This dejected fellow is Walter Greaves, painted by William Nicholson in 1917. Greaves, by this stage of his life, had some reason to feel dejected. A Thames waterman and boat builder, one of a family of watermen (his father had been J.M.W. Turner's boatman), he lived on Cheyne Walk, Chelsea, when it was nothing like the millionaire's row it is now, and in 1863 he became friends with another Chelsea habitué, James McNeill Whistler. Greaves, who knew the river like the back of his hand, became Whistler's boatman, studio assistant and pupil. It was thanks to Greaves taking him out on the river and showing what it had to offer that Whistler was inspired to paint his great Thames nocturnes and create his etchings of riverside scenes. And thanks to Whistler, Greaves too began to paint and draw, trying his hand at portraits and scenes of Chelsea life. Among the Chelsea notables he painted was Thomas Carlyle – a curiously bland portrait, but not bad (Carlyle's character always showed most vividly in photographs).
Greaves was more convincing when his subjects were the riverside scenes he knew so well. Here he had clearly learnt well from Whistler...

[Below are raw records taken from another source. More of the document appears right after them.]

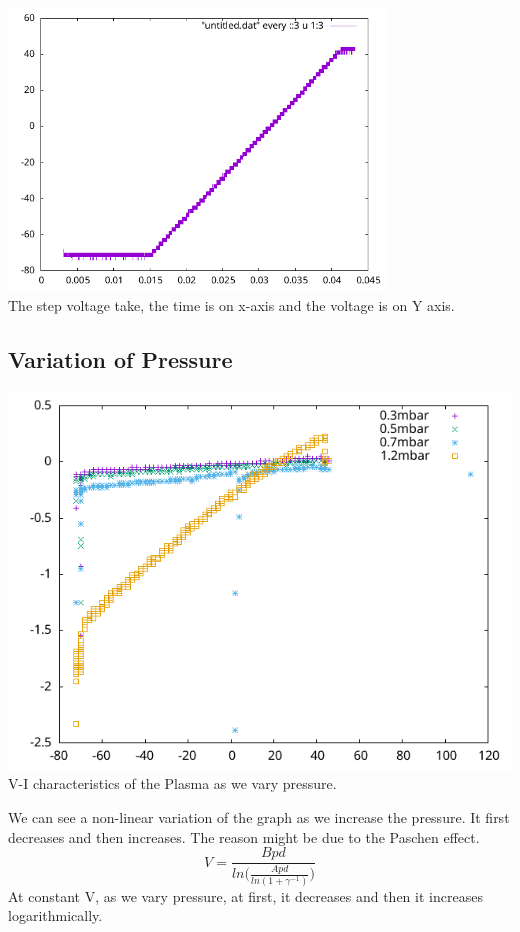 \documentclass[]{report}[12 pt]
\begin{document}
\begin{center}
	\includegraphics[width=10cm]{voltage}\\
	The step voltage take, the time is on x-axis and the voltage is on Y axis.
\end{center}
\subsection*{Variation of Pressure}
\begin{center}
	\includegraphics{variationpressure.png}\\
	V-I characteristics of the Plasma as we vary pressure.
\end{center}
We can see a non-linear variation of the graph as we increase the pressure. It first decreases and then increases. The reason might be due to the Paschen effect.
\[V = \frac{Bpd}{ln\bigg(\frac{Apd}{ln(1+\gamma^{-1})}\bigg)}\] 
At constant V, as we vary pressure, at first, it decreases and then it increases logarithmically.
\end{document}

Sadly, Greaves's career went into decline as Whistler ascended through society and spent more time abroad. After years of poverty and neglect, Greaves was rescued from obscurity by a gallery owner, William Marchant, who mounted an exhibition in 1911, but this was quickly overshadowed by claims from Whistler's biographers that Greaves had plagiarised his teacher. Eleven years later, another exhibition was organised, by William Nicholson, Augustus John and Will Rothenstein, but Greaves fell back into obscurity and spent his last years as a Poor Brother at the Charterhouse.
In the days of their friendship, Greaves painted and drew Whistler several times. This portrait catches him rather well...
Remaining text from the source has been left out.